EUR/USD consolidates in a tight range around 1.0400 in Tuesday’s European session. Thin trading volume due to holidays in Forex markets on Wednesday and Thursday on account of Christmas Day and Boxing Day, respectively, has kept the pair’s price action muted.
The overall outlook of the major currency pair is bearish. The Euro (EUR) weakened slightly on Monday after European Central Bank (ECB) President Christine Lagarde told the Financial Times (FT) in an interview that the central bank is “very close” to declaring that inflation has been brought sustainably to its medium-term target of 2%.
However, Christine Lagarde also warned that the central bank should remain vigilant to inflation in the services sector.
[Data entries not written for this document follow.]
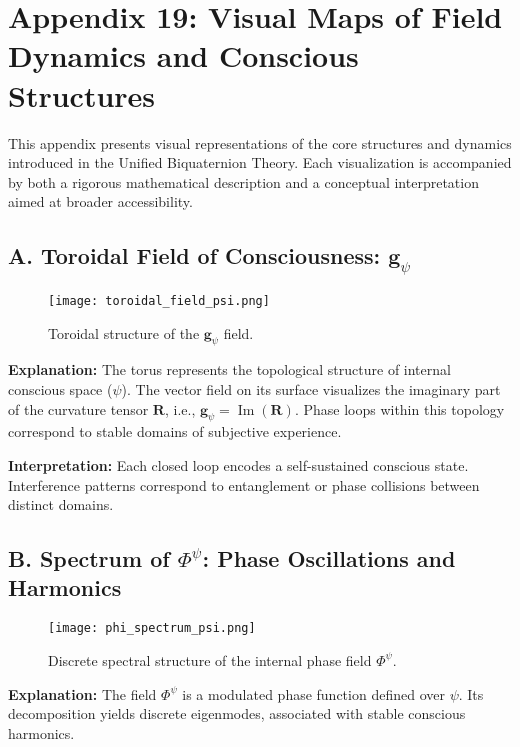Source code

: 
\appendix
\section*{Appendix 19: Visual Maps of Field Dynamics and Conscious Structures}

This appendix presents visual representations of the core structures and dynamics introduced in the Unified Biquaternion Theory. Each visualization is accompanied by both a rigorous mathematical description and a conceptual interpretation aimed at broader accessibility.

\subsection*{A. Toroidal Field of Consciousness: \(\mathbf{g}_\psi\)}

\begin{figure}[H]
\centering
\texttt{[image: toroidal\_field\_psi.png]}
\caption{Toroidal structure of the \(\mathbf{g}_\psi\) field.}
\end{figure}

\textbf{Explanation:} The torus represents the topological structure of internal conscious space (\(\psi\)). The vector field on its surface visualizes the imaginary part of the curvature tensor \(\mathbf{R}\), i.e., \(\mathbf{g}_\psi = \operatorname{Im}(\mathbf{R})\). Phase loops within this topology correspond to stable domains of subjective experience.

\textbf{Interpretation:} Each closed loop encodes a self-sustained conscious state. Interference patterns correspond to entanglement or phase collisions between distinct domains.

\subsection*{B. Spectrum of \(\Phi^\psi\): Phase Oscillations and Harmonics}

\begin{figure}[H]
\centering
\texttt{[image: phi\_spectrum\_psi.png]}
\caption{Discrete spectral structure of the internal phase field \(\Phi^\psi\).}
\end{figure}

\textbf{Explanation:} The field \(\Phi^\psi\) is a modulated phase function defined over \(\psi\). Its decomposition yields discrete eigenmodes, associated with stable conscious harmonics.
While headline Eurozone inflation has eased to 2.2%, service inflation is still high at 3.9%.
When asked about her views on how the European Union (EU) should address incoming tariffs from United States (US) President-elect Donald Trump, Lagarde said that "retaliation was a bad approach because I think that overall trade restrictions followed by retaliation and this tit-for-tat, conflictual way of dealing with trade is just bad for the global economy at large”.
ECB dovish bets for 2025 stay afloat amid firm expectations that Eurozone inflation will return to the bank’s target of 2%. Traders expect the ECB to cut its Deposit Facility rate by 25 basis points (bps) in each of the next four policy meetings.
EUR/USD juggles around 1.0400 on Tuesday, holding above the two-year low of 1.0330. However, the outlook for the major currency pair remains strongly bearish as all short-to-long-term Exponential Moving Averages (EMAs) are declining.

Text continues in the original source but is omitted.